Segment Start: SOURCE DATA
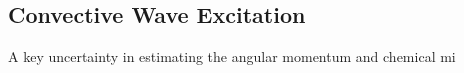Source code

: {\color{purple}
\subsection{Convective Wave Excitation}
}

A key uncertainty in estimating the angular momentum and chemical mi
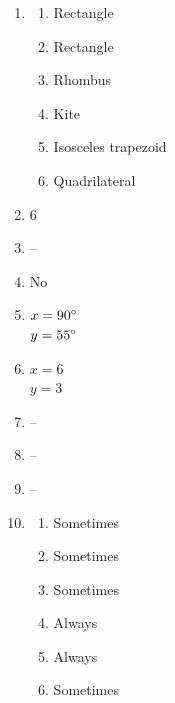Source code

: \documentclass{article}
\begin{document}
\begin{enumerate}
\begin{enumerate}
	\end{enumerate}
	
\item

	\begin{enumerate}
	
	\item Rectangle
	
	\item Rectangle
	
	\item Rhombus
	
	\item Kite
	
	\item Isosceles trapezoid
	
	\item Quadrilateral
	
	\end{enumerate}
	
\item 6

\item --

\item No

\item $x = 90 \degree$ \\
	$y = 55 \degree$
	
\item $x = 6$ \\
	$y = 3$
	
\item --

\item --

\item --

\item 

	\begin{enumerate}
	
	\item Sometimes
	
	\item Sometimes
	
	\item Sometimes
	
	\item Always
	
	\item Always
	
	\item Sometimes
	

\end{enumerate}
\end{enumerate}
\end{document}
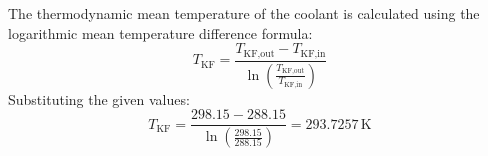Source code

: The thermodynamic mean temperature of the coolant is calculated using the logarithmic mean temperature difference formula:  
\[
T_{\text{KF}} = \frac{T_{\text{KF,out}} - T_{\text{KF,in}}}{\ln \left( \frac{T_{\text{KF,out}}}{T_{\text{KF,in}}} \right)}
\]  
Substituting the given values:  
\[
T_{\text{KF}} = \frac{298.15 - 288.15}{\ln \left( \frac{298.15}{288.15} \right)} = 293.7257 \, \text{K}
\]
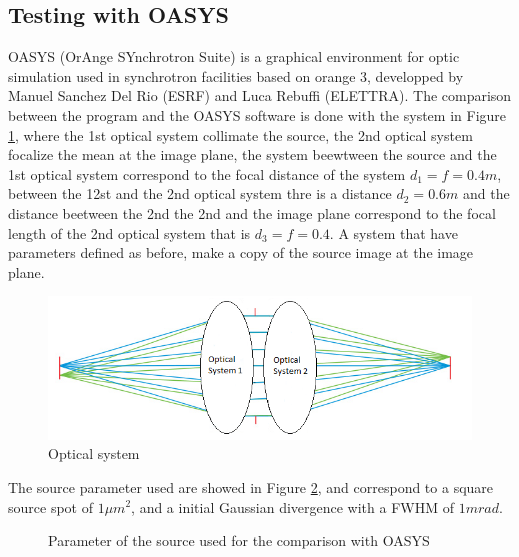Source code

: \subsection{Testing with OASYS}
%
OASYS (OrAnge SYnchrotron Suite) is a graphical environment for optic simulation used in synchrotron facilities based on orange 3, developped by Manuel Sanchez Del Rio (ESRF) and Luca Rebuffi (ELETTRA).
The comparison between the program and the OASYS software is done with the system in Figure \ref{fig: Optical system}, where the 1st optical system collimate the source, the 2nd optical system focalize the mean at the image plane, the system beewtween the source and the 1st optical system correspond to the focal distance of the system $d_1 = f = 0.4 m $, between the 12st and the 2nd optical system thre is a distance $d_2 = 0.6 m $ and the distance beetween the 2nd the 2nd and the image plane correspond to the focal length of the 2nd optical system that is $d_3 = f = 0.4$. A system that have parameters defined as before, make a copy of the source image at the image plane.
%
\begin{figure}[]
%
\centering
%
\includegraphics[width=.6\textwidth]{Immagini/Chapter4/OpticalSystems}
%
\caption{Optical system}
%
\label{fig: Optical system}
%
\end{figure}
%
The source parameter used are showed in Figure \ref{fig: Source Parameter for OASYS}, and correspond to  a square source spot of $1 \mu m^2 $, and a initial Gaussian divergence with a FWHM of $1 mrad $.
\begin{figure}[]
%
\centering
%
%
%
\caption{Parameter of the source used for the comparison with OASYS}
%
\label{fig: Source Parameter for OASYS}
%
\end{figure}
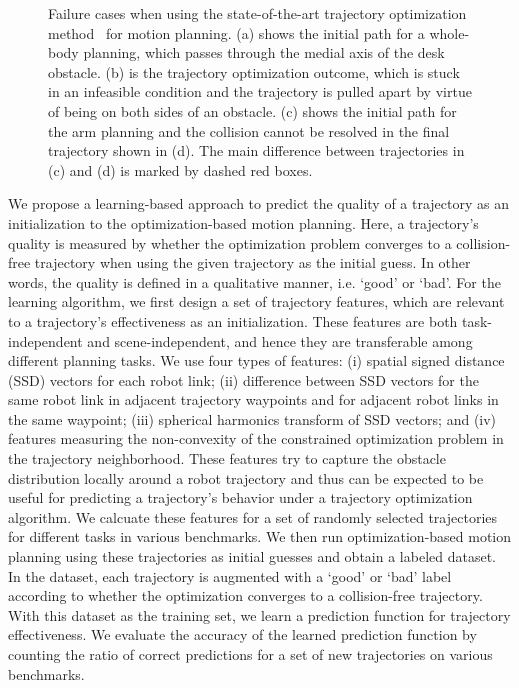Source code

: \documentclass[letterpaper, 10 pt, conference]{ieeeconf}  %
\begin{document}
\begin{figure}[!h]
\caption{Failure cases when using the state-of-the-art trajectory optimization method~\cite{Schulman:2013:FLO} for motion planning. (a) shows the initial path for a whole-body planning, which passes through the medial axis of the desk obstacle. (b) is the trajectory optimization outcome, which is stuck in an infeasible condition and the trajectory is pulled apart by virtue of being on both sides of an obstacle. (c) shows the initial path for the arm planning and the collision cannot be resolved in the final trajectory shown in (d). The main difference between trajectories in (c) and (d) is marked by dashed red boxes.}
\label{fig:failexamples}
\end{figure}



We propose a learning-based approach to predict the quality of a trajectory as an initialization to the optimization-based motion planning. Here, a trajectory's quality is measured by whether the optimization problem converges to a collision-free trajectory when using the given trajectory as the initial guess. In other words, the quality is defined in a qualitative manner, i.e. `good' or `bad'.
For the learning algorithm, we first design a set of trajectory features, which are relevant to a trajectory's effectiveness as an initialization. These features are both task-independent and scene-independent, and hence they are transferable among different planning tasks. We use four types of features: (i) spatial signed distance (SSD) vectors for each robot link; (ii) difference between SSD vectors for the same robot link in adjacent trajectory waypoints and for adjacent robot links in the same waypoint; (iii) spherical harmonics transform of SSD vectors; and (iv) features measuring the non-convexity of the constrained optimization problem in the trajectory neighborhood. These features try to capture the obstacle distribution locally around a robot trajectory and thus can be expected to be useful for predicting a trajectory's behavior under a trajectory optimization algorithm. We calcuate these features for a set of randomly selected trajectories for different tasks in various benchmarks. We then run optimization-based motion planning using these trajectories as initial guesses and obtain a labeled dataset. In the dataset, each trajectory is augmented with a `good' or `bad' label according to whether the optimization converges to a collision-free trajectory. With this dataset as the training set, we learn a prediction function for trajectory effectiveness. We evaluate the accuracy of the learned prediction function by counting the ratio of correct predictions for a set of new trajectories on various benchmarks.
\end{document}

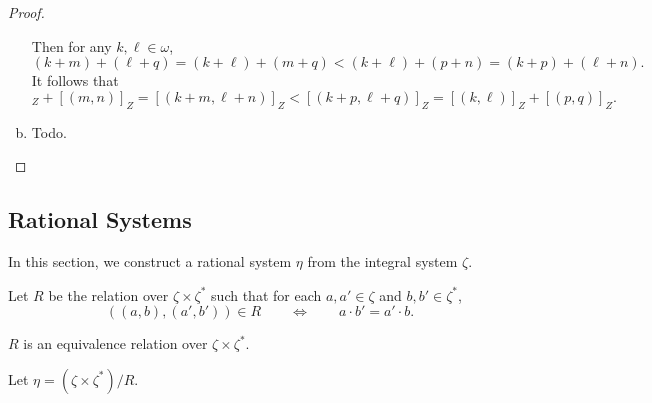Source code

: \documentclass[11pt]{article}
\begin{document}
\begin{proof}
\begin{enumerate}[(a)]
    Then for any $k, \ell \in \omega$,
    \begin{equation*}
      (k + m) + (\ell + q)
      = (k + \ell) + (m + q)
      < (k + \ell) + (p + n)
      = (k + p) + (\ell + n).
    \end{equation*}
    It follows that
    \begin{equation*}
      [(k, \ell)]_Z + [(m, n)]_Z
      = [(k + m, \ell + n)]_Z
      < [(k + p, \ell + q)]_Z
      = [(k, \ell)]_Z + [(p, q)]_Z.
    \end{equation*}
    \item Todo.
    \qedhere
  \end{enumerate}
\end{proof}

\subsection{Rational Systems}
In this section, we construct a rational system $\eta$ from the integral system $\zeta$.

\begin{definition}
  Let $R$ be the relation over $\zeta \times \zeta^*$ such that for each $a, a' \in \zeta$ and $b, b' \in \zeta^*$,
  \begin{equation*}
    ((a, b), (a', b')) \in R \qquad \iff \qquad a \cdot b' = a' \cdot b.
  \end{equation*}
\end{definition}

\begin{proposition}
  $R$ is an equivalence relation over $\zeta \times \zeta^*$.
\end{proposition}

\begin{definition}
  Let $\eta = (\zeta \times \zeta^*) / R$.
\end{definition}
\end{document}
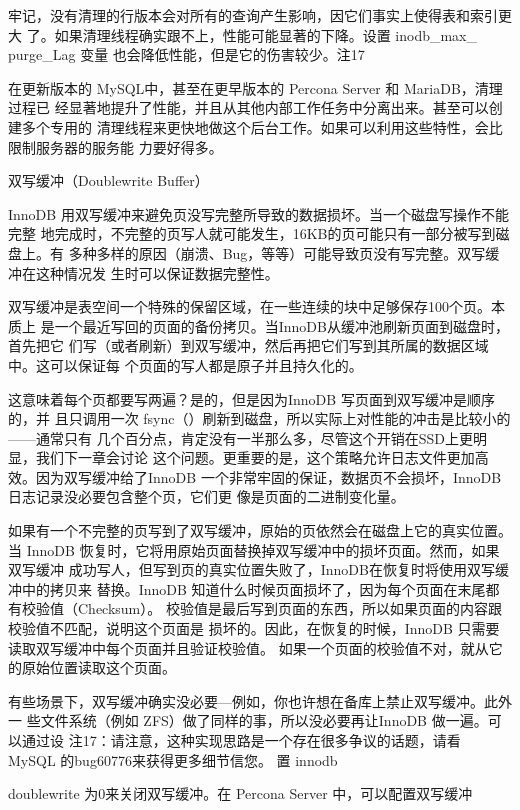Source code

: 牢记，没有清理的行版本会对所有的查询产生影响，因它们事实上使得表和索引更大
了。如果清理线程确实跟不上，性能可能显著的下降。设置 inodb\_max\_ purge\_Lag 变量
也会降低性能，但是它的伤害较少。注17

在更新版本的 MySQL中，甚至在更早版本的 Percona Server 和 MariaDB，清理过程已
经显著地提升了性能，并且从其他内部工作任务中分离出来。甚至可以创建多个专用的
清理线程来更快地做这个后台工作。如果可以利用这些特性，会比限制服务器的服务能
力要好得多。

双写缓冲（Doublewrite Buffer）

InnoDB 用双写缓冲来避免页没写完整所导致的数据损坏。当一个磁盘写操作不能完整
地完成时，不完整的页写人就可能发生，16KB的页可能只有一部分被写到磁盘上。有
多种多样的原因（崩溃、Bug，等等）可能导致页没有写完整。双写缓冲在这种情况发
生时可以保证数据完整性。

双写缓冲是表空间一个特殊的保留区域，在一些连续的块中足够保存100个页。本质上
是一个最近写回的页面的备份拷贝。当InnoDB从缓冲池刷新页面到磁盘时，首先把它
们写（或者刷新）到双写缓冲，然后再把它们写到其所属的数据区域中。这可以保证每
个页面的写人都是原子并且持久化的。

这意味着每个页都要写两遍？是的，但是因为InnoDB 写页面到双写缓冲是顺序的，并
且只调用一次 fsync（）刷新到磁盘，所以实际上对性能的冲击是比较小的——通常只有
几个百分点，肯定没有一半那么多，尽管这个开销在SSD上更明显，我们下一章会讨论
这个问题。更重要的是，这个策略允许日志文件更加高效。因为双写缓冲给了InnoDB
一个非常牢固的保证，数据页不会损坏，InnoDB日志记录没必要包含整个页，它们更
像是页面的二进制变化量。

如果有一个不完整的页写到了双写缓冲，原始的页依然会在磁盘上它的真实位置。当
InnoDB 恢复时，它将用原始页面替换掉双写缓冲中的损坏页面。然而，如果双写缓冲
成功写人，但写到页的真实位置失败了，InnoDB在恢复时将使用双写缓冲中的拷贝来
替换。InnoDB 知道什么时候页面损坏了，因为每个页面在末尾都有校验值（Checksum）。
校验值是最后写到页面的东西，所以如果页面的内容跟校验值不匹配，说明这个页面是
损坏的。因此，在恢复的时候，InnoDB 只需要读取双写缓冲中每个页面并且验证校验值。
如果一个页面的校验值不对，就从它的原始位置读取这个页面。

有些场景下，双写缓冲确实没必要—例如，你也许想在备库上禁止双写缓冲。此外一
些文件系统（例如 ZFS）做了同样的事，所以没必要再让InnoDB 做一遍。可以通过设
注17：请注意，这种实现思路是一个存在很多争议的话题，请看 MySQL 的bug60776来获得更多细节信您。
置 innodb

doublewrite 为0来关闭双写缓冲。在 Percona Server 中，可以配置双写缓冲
Segment End: SOURCE DATA
▸ INSTRUCTIONS FOR THE TASK
Reproduce, word for word, the lines of the data from the one that contains "成功写人，但写到页的真实位置失败了，InnoDB在恢复时将使用双写缓冲中的拷贝来" to the end, both ends included.

▸ EXERCISE SOLUTION
成功写人，但写到页的真实位置失败了，InnoDB在恢复时将使用双写缓冲中的拷贝来
替换。InnoDB 知道什么时候页面损坏了，因为每个页面在末尾都有校验值（Checksum）。
校验值是最后写到页面的东西，所以如果页面的内容跟校验值不匹配，说明这个页面是
损坏的。因此，在恢复的时候，InnoDB 只需要读取双写缓冲中每个页面并且验证校验值。
如果一个页面的校验值不对，就从它的原始位置读取这个页面。

有些场景下，双写缓冲确实没必要—例如，你也许想在备库上禁止双写缓冲。此外一
些文件系统（例如 ZFS）做了同样的事，所以没必要再让InnoDB 做一遍。可以通过设
注17：请注意，这种实现思路是一个存在很多争议的话题，请看 MySQL 的bug60776来获得更多细节信您。
置 innodb

doublewrite 为0来关闭双写缓冲。在 Percona Server 中，可以配置双写缓冲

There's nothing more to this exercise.